French artist Camille Henrot presents her latest exhibition “Don’t” at the Perimeter in London, shifting from her previous large‑scale, concept‑driven installations to a pared‑back, intimate investigation of everyday digital overload.

The Minimalist Turn: “Don’t” Strips Henrot’s Grand Narratives

The show is divided into two bodies of work. The painted series layers screenshots, collaged paper and brushstrokes into frantic digital abstractions, while the accompanying drawings depict mythic beasts and overtly erotic figures.
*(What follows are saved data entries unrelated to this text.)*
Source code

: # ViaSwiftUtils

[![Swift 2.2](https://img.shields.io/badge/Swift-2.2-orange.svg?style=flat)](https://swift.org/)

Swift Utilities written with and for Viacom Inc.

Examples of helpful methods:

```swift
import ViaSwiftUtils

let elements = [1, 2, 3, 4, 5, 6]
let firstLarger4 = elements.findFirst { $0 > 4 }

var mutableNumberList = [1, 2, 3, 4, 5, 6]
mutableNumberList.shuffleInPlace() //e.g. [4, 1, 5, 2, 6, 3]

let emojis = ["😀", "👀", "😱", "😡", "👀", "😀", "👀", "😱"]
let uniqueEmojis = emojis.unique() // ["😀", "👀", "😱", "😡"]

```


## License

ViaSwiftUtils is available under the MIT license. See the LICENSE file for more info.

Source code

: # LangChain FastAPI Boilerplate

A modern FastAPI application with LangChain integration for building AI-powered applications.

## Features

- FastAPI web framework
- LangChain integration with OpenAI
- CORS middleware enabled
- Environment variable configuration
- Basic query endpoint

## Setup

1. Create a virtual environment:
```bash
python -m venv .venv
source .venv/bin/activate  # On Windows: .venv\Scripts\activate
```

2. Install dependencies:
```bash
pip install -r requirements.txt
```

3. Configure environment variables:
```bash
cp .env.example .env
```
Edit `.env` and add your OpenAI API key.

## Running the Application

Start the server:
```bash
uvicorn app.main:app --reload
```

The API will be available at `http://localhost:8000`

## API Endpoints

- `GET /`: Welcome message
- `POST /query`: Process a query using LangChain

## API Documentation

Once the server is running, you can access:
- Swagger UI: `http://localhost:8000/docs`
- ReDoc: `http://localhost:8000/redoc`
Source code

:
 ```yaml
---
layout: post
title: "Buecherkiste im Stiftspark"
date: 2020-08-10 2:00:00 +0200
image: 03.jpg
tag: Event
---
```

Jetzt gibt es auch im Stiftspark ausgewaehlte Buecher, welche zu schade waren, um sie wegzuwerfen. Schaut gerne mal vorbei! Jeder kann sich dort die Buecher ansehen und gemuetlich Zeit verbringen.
By inserting personal artifacts—a photo of her husband, an X‑ray of her wrist, even a bill for IVF‑related oocyte storage—Henrot turns the exhibition into a visual diary rather than a theoretical treatise.

Absence of Big Numbers: What the Lack of Commercial Data Reveals

  • Opening date: 2026‑05‑31 (press review)
  • Venue run: until 25 July 2026
  • No disclosed ticket‑price or attendance figures, underscoring the exhibition’s focus on personal experience over market metrics.

Redefining Post‑Internet Intimacy in Contemporary Art

Henrot’s shift mirrors a broader trend in post‑internet practice: moving from hyper‑complex installations toward works that foreground the artist’s private life and digital fatigue. The chaotic blend of analogue and digital elements questions what is “real” in a screen‑saturated world, while the erotic drawings expose the raw, often ignored, physicality behind online personas.

Future Directions: Anticipating Henrot’s Next Personal Exploration

Given the intimate tone of “Don’t,” future projects may delve deeper into domestic technology, perhaps exploring AI‑mediated relationships or the emotional economics of data storage. Critics will watch to see whether Henrot continues to trade grand gestures for the mundane, reshaping how contemporary art narrates the digital age.